Supplementary Fig. 1 (and Table 2) show that only a small fraction of highly antibody positive animals (including the top quartile) is picked up by the official tests. This is not commented on by the authors. As mentioned above, neither poor specificity nor tuberculin boosting provides an adequate explanation for such results, and it is more likely that the CMI tests are missing truly infected animals. The difficulty of eradicating bTB is that only a few animals are picked up with the most sensitive official techniques which, in Ireland, are the SICCT test and the IFNγ release assay, both CMI tests. This is the standard worldwide WOAH supported diagnostic strategy even though the intradermal test might be replaced by the single caudal fold or cervical inoculation in some countries or regions. Even though adding the IFNγ test might slightly improve sensitivity, the IFNγ test still is a cellular comparative test subject to avian TB interference and potential masking of bTB infected individuals. DAERA estimate that ‘approximately 20% of TB-infected cattle can be missed by one round of skin testing using standard interpretation (DAERA website).

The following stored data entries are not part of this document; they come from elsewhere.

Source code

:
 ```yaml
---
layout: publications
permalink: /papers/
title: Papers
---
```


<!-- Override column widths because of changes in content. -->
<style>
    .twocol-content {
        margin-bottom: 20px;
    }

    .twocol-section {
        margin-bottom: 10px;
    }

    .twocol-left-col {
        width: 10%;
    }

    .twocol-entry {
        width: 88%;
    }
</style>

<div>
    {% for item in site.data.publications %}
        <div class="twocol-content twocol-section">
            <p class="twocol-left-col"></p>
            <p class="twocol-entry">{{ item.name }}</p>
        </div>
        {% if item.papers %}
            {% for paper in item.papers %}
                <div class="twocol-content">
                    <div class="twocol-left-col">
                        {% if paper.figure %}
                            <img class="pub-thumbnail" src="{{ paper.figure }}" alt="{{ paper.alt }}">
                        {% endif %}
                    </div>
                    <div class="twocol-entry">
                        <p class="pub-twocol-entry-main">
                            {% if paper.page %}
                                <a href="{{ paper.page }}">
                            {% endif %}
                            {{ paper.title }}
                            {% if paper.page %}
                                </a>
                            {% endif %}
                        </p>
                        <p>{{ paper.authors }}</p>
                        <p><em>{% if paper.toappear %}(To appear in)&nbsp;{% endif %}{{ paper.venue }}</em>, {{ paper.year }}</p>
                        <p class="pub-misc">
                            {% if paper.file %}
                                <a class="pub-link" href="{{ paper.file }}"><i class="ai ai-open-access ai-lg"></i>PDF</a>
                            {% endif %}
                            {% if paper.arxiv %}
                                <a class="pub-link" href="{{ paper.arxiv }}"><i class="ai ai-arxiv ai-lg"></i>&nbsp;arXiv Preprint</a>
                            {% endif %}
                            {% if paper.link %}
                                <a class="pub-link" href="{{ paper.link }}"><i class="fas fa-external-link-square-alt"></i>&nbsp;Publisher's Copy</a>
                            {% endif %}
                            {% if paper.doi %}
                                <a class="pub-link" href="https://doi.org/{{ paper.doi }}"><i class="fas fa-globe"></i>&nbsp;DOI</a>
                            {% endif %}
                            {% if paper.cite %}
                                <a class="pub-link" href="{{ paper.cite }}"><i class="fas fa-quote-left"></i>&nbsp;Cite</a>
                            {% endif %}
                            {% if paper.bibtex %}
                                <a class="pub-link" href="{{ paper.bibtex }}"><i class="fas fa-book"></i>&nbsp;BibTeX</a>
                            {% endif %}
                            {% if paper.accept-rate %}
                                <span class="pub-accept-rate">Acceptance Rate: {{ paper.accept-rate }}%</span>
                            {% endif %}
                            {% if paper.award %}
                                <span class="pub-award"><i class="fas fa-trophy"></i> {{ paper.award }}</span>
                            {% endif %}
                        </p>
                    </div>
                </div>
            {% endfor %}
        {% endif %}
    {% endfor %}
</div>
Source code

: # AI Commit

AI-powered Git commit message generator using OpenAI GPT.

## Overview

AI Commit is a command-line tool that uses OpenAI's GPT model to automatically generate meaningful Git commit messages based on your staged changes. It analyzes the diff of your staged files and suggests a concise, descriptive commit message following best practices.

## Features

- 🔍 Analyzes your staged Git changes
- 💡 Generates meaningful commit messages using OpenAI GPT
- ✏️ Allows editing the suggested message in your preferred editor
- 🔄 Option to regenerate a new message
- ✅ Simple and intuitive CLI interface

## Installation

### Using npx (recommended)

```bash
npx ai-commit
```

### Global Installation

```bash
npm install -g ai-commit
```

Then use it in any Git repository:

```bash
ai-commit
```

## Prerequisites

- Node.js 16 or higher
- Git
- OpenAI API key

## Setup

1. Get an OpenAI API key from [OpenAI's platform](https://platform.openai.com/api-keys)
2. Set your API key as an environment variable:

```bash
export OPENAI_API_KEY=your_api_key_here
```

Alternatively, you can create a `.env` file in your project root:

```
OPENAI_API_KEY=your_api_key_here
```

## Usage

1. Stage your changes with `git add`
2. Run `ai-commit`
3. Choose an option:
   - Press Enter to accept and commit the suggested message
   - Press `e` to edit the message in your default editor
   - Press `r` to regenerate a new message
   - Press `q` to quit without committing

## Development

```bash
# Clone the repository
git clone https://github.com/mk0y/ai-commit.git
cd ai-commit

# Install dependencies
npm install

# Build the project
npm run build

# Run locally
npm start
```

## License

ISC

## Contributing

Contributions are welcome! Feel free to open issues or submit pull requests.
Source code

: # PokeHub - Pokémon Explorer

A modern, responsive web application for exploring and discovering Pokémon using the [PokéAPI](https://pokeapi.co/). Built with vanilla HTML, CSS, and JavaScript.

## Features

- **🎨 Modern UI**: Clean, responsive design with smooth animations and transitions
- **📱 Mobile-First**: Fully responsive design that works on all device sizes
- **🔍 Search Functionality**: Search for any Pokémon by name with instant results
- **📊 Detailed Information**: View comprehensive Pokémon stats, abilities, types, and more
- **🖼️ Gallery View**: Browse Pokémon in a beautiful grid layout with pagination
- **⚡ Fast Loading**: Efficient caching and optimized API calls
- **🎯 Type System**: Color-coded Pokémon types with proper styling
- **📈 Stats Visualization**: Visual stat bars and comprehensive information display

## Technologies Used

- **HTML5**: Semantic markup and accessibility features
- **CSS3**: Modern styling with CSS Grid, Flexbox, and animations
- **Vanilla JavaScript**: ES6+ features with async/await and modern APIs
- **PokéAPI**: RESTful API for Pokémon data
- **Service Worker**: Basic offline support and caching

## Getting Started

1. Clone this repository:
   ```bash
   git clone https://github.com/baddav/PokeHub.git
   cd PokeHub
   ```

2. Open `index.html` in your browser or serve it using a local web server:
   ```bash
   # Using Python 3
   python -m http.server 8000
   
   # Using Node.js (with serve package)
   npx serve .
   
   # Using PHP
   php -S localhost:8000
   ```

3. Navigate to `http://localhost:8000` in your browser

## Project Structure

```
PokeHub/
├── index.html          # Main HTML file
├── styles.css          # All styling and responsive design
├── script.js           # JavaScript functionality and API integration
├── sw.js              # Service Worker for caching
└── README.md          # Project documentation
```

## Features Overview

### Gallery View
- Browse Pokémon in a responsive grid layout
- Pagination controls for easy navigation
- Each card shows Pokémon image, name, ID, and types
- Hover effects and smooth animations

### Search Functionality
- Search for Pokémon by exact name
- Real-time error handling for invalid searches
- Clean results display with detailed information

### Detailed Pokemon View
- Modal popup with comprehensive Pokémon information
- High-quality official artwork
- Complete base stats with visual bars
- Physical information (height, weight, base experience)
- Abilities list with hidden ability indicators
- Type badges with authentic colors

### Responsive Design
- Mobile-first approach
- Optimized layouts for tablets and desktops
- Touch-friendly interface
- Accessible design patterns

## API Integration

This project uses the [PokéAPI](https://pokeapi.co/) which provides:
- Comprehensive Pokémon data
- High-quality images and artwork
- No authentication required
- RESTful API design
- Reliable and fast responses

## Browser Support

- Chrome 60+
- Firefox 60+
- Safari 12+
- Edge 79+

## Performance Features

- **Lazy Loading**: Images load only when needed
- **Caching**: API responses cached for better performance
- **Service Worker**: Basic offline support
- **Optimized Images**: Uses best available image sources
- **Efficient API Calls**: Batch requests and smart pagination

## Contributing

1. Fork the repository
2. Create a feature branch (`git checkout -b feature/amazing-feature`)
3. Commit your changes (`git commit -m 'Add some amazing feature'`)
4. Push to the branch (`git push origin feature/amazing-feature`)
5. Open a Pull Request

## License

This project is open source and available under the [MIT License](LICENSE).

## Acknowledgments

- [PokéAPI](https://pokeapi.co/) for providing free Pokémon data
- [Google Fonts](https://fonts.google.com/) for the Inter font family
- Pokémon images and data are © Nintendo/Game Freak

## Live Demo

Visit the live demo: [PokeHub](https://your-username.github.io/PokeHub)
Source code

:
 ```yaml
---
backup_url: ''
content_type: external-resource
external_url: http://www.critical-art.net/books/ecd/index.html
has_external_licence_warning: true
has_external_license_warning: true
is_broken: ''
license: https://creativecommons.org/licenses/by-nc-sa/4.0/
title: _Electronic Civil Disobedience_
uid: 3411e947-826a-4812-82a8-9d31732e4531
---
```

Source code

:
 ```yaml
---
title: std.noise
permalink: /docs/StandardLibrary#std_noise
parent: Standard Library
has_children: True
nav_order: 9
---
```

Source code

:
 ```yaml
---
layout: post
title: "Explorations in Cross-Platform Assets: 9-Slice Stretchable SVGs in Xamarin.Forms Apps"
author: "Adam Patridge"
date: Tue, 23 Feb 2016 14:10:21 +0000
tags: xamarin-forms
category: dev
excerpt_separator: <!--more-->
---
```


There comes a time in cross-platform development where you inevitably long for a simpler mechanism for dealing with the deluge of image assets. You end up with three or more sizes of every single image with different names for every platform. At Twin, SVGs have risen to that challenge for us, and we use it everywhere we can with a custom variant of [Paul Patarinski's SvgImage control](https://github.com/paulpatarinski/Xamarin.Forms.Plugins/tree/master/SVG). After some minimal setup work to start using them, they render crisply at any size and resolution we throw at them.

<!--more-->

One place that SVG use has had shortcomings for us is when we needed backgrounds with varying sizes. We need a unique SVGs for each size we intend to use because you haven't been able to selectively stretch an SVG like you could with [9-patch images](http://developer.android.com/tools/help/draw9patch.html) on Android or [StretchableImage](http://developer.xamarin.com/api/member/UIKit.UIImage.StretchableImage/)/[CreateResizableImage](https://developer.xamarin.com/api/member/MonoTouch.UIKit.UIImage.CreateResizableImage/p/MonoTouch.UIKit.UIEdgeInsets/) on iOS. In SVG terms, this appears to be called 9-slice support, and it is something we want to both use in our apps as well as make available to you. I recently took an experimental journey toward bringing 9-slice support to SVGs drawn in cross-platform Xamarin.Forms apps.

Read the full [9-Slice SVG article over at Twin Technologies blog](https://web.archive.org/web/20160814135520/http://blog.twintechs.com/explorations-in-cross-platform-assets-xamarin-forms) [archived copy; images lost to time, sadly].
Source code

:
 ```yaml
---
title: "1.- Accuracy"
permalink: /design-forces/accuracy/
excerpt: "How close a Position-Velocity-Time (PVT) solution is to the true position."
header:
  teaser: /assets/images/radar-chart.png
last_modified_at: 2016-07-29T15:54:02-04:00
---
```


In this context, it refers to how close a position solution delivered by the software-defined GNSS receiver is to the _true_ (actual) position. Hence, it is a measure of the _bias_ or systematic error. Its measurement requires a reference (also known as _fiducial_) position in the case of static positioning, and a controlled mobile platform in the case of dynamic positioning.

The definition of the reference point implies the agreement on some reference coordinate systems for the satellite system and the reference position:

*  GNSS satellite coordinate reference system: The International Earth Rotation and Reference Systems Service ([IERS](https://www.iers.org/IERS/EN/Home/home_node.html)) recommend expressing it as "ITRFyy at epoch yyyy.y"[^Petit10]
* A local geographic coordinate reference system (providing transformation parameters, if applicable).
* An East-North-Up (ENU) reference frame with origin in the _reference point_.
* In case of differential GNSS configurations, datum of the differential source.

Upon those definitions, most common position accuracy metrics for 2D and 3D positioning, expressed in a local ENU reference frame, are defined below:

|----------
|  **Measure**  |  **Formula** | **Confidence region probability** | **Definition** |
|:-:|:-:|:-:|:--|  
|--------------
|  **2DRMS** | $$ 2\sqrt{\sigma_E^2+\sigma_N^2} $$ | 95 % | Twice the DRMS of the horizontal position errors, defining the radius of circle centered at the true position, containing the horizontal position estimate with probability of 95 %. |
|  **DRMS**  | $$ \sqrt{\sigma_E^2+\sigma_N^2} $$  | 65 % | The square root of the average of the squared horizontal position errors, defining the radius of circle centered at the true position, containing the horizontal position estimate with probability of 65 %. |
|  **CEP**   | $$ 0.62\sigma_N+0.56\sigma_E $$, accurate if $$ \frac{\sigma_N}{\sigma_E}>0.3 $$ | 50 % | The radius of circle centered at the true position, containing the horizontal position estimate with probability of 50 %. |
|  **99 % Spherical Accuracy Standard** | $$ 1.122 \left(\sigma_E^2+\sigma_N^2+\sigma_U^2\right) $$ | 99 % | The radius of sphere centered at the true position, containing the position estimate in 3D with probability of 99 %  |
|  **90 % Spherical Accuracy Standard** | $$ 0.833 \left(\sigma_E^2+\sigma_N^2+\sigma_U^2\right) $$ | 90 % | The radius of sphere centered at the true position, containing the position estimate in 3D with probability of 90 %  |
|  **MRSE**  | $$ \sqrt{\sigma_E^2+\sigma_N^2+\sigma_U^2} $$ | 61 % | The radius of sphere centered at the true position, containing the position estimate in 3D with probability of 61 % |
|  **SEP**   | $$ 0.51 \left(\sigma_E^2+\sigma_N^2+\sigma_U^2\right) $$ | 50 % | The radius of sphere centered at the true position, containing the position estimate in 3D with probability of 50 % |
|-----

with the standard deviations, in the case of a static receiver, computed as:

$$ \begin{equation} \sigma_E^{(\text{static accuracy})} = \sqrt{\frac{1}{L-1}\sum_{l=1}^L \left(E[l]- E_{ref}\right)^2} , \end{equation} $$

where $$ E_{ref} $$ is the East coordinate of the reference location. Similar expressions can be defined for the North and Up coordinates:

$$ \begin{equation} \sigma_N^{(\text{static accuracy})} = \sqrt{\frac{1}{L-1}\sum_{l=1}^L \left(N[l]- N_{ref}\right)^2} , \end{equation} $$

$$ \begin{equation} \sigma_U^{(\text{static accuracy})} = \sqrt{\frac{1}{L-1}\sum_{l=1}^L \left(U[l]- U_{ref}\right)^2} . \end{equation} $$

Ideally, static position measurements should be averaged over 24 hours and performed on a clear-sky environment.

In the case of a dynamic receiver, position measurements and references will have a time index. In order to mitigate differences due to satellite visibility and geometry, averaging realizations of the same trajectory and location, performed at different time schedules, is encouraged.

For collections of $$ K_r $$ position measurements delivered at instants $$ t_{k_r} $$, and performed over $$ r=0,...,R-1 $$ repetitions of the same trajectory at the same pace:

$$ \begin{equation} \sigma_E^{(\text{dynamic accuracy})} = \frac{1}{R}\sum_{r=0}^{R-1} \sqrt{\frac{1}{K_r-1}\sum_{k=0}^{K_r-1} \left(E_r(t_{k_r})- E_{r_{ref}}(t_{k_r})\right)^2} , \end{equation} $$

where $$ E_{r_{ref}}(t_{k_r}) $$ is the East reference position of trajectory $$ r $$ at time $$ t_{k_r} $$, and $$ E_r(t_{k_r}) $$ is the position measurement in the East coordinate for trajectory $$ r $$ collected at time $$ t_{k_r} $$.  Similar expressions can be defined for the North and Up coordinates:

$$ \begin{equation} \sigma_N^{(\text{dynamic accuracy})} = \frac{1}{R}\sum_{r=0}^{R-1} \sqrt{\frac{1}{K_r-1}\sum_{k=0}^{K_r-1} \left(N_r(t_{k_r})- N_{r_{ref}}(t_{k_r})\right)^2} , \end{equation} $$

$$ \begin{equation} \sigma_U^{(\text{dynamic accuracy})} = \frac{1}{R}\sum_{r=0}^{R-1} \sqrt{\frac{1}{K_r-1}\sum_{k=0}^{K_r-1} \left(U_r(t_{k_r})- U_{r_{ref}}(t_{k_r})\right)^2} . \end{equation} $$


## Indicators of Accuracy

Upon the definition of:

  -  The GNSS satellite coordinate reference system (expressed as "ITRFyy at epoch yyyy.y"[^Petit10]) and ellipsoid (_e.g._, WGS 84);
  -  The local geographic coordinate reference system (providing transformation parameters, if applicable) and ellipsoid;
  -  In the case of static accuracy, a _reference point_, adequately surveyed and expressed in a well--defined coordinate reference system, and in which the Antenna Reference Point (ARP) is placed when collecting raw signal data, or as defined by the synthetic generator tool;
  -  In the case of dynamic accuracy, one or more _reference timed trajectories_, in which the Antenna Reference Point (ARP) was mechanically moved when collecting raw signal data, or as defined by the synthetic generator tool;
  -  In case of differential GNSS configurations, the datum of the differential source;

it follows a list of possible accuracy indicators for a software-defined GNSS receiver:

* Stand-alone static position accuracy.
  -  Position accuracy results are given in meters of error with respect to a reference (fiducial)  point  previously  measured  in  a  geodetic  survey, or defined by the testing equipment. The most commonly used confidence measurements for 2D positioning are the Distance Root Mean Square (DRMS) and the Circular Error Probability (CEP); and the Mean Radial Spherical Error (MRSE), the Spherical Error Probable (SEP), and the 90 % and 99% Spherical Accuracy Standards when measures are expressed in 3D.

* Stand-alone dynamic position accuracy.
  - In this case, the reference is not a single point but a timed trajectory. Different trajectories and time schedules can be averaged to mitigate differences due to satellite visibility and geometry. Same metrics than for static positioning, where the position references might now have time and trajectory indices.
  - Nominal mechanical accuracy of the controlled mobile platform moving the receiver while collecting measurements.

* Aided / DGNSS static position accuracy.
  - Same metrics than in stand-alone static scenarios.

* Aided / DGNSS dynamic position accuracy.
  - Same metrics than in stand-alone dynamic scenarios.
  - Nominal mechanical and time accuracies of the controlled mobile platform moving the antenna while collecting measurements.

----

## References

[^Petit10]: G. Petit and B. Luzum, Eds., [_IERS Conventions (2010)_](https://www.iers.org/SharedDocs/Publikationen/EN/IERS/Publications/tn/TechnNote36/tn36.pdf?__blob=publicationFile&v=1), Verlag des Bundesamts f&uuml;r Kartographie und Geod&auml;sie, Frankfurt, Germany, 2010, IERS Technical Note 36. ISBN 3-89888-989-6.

In summary, we think this paper is poorly conceived, misleading, and grossly fails to address the main issue which is detection of residual infection missed by the SICCT and IFNγ tests. This missed infection leaves up to one third of the herd as a reservoir of infection in the herds undergoing CMI tests, that could have been picked up by the Enferplex test. This underlines the complementary role the Enferplex could play in the TB eradication programs. We think it is urgent to add an antibody detection test such the Enferplex test to current TB eradication programs to stop wasting huge amounts of public resources by not increasing the sensitivity of current official tests.